Igor Frolov est journaliste et vétéran de la guerre en Afghanistan.
Arrêtons d'attendre nerveusement que ceux d'en face se mettent à nous aimer. Ça n'arrivera jamais. Nous devons devenir ceux qu'ils décrivent. Si j'étais président, je dirais que nous
devrions aller dans ce sens :
Il faut introduire une loi de sécurité pour protéger la Russie, ses frontières et les zones tampons qui l'intéressent. Nous devons lancer un blocus maritime contre la Géorgie (en tant
qu'Etat dangereux), fouiller les navires de l'Otan pour y débusquer les armes, contrôler les aéroports géorgiens ou détruire leurs pistes d'atterrissage, arrêter le président géorgien et
ses acolytes, et les juger en Ossétie.
Nous devons aussi avertir ceux qui développent leur puissance militaire, comme la Pologne qui installe des boucliers anti-missiles, qu'il seront punis par des bombardements, massifs ou pas
selon la situation. Nous devons exiger que chaque pays qui borde la Russie soit exclu de l'Otan. En cas de refus, nous pointerons nos missiles vers l'Europe, nous installerons une base
militaire à Cuba, au Venezuela et dans tous les autres pays avec lesquels on pourrait trouver un arrangement.
Tous les médias internationaux devraient relayer un discours de notre président dans lequel il détaille nos réussites, la manière dont nous libérons et protégeons les autres nations, [...]

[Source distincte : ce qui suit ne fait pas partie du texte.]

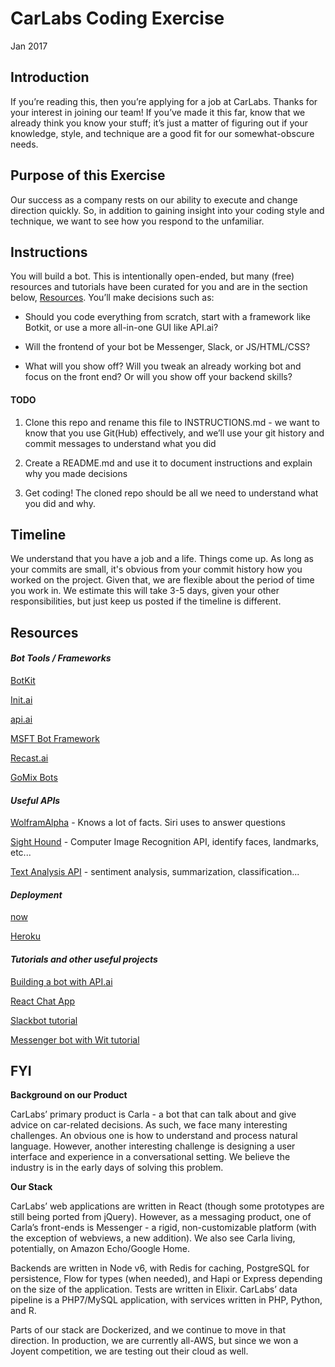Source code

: # **CarLabs Coding Exercise**

Jan 2017

## **Introduction**

If you’re reading this, then you’re applying for a job at CarLabs. Thanks for your interest in joining our team! If you’ve made it this far, know that we already think you know your stuff; it’s just a matter of figuring out if your knowledge, style, and technique are a good fit for our somewhat-obscure needs.

## **Purpose of this Exercise**

Our success as a company rests on our ability to execute and change direction quickly. So, in addition to gaining insight into your coding style and technique, we want to see how you respond to the unfamiliar.

## **Instructions**

You will build a bot. This is intentionally open-ended, but many (free) resources and tutorials have been curated for you and are in the section below, [Resources](https://github.com/Revmaker/coding-exercise-bot/blob/master/README.md#resources). You’ll make decisions such as:

* Should you code everything from scratch, start with a framework like Botkit, or use a more all-in-one GUI like API.ai?

* Will the frontend of your bot be Messenger, Slack, or JS/HTML/CSS?

* What will you show off? Will you tweak an already working bot and focus on the front end? Or will you show off your backend skills?

#### TODO

1. Clone this repo and rename this file to INSTRUCTIONS.md - we want to know that you use Git(Hub) effectively, and we’ll use your git history and commit messages to understand what you did

2. Create a README.md and use it to document instructions and explain why you made decisions

3. Get coding! The cloned repo should be all we need to understand what you did and why.

## **Timeline**
We understand that you have a job and a life. Things come up. As long as your commits are small, it's obvious from your commit history how you worked on the project. Given that, we are flexible about the period of time you work in. We estimate this will take 3-5 days, given your other responsibilities, but just keep us posted if the timeline is different.

## **Resources**

#### *Bot Tools / Frameworks*

[BotKit](https://github.com/howdyai/botkit)

[Init.ai](https://www.init.ai/)

[api.ai](https://api.ai/)

[MSFT Bot Framework](https://dev.botframework.com/?ref=stackshare)

[Recast.ai](https://recast.ai/)

[GoMix Bots](https://gomix.com/community/handy-bots)

#### *Useful APIs*

[WolframAlpha](http://products.wolframalpha.com/api/) - Knows a lot of facts. Siri uses to answer questions

[Sight Hound](https://www.sighthound.com/products/cloud) - Computer Image Recognition API, identify faces, landmarks, etc...

[Text Analysis API](https://developer.aylien.com/) - sentiment analysis, summarization, classification...

#### *Deployment*

[now](https://zeit.co/now/)

[Heroku](https://www.heroku.com/)

#### *Tutorials and other useful projects*

[Building a bot with API.ai](https://www.sitepoint.com/how-to-build-your-own-ai-assistant-using-api-ai/)

[React Chat App](https://medium.com/front-end-hacking/react-webpack-and-horizon-quick-start-b9335c1ece53#.je2aeupxx)

[Slackbot tutorial](https://medium.com/@samhavens/building-somerset-d518ba284c49#.gb1y45wx1)

[Messenger bot with Wit tutorial](https://chatbotsmagazine.com/psst-time-to-jack-up-your-dumb-chat-bot-brain-using-wit-ai-aada04e8a303#.5gbrvihwn)

## **FYI**

**Background on our Product**

CarLabs’ primary product is Carla - a bot that can talk about and give advice on car-related decisions. As such, we face many interesting challenges. An obvious one is how to understand and process natural language. However, another interesting challenge is designing a user interface and experience in a conversational setting. We believe the industry is in the early days of solving this problem.

**Our Stack**

CarLabs’ web applications are written in React (though some prototypes are still being ported from jQuery). However, as a messaging product, one of Carla’s front-ends is Messenger - a rigid, non-customizable platform (with the exception of webviews, a new addition). We also see Carla living, potentially, on Amazon Echo/Google Home.

Backends are written in Node v6, with Redis for caching, PostgreSQL for persistence, Flow for types (when needed), and Hapi or Express depending on the size of the application. Tests are written in Elixir. CarLabs’ data pipeline is a PHP7/MySQL application, with services written in PHP, Python, and R.

Parts of our stack are Dockerized, and we continue to move in that direction. In production, we are currently all-AWS, but since we won a Joyent competition, we are testing out their cloud as well.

notre vision de la démocratie et notre capacité à assurer la sécurité sur notre continent... Il faut aussi fournir un compte-rendu clair de l'attitude provocatrice des Etats-Unis et de leur
responsabilité dans les conflits de la région. En un mot, il faut être dur. Vous voulez une guerre nucléaire ? Pas de problème. Voyons ce qu'ils trouveront à dire après une telle
déclaration...
Si nous avons peur de la guerre, comme en 1941, alors elle viendra. Si nous n'avons pas peur, nous aurons juste une nouvelle guerre froide. Or nous n'avons pas peur du froid, nous avons
plein de combustibles fossiles.
Mais nos leaders sont bien plus intelligents que moi. J'ai bien peur que l'on ne revienne à nos premières positions, voire plus loin encore, comme toujours. Mais j'espère me tromper."